The Court noted that, in a private nuisance claim, the cement company could be found liable only if its conduct was the legal cause of an interference with the someone else’s enjoyment of his or her property. Such interference had to be intentional and unreasonable, or unintentional and reckless. In this case, the residents testified as to soot, sand, and noise from the time the cement company began operations, but the residents did not provide any evidence that it came from the cement company’s facility. Consequently, the claim that the cement company caused the sand, soot, and noise was merely speculative. The Court also noted that the group’s claim that the cement facility endangered the health and welfare of the residents was also flawed because their expert’s report looked at the waterfront area as a whole, but did not tie the cement facility’s operations to residents’ health problems.

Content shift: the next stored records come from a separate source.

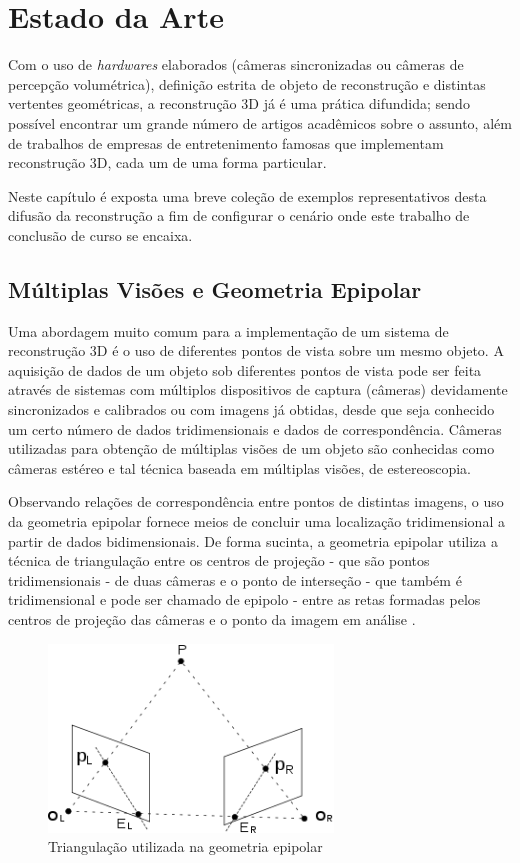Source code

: \chapter{Estado da Arte}

	Com o uso de \textit{hardwares} elaborados (câmeras sincronizadas ou câmeras de percepção volumétrica), definição estrita de objeto de reconstrução e distintas vertentes geométricas, a reconstrução 3D já é uma prática difundida; sendo possível encontrar um grande número de artigos acadêmicos sobre o assunto, além de trabalhos de empresas de entretenimento famosas que implementam reconstrução 3D, cada um de uma forma particular.

	Neste capítulo é exposta uma breve coleção de exemplos representativos desta difusão da reconstrução a fim de configurar o cenário onde este trabalho de conclusão de curso se encaixa.
	
	\section{Múltiplas Visões e Geometria Epipolar}
	
	Uma abordagem muito comum para a implementação de um sistema de reconstrução 3D é o uso de diferentes pontos de vista sobre um mesmo objeto. A aquisição de dados de um objeto sob diferentes pontos de vista pode ser feita através de sistemas com múltiplos dispositivos de captura (câmeras) devidamente sincronizados e calibrados ou com imagens já obtidas, desde que seja conhecido um certo número de dados tridimensionais e dados de correspondência. Câmeras utilizadas para obtenção de múltiplas visões de um objeto são conhecidas como câmeras estéreo e tal técnica baseada em múltiplas visões, de estereoscopia.
	
	Observando relações de correspondência entre pontos de distintas imagens, o uso da geometria epipolar fornece meios de concluir uma localização tridimensional a partir de dados bidimensionais. De forma sucinta, a geometria epipolar utiliza a técnica de triangulação entre os centros de projeção - que são pontos tridimensionais - de duas câmeras e o ponto de interseção - que também é tridimensional e pode ser chamado de epipolo - entre as retas formadas pelos centros de projeção das câmeras e o ponto da imagem em análise \cite{animation}.
	
	\begin{figure}[!htb]
		\centering
		\includegraphics[height=5cm]{imagens/geometriaEpipolar.png}
		\caption{Triangulação utilizada na geometria epipolar}
		\label{fotoGeometriaEpipolar}
	\end{figure}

With respect to NJDEP, the group claimed that by issuing the permits in a residential area whose makeup was predominately comprised of minorities, NJDEP violated Title VI of the Civil Rights Act of 1964. The Court noted that in order to prevail, the group had to demonstrate that the issuance of the permits for the cement facility had a disproportionate effect on minorities, and also that NJDEP was guilty of intentional discrimination against minorities. If NJDEP’s policies were facially neutral, they would not violate the equal protection clause merely because they disproportionately affected minorities. In such a case, one would need to prove that NJDEP adopted the policies “because of” and not merely “in spite of” its adverse effects on minorities. Therefore, the group needed to demonstrate a pattern of NJDEP’s approval of sites for industrial facilities, and that race was such a significant factor that NJDEP’s decisions were unexplainable on grounds other than race. The Court noted that the group’s expert testified that other factors such as population density and industrial land use could also explain why NJDEP approved industrial facilities in certain areas. It also noted that there was no evidence as to the racial makeup of the neighborhood at the time the industrial facilities moved into the area, nor was there any evidence as to whether NJDEP permits were required and issued for those facilities at that time. Lastly, the Court found no evidence on NJDEP’s part to discriminate against minorities when it issued permits authorizing the construction and operation of the cement facility. Therefore, it found no violation of Title VI.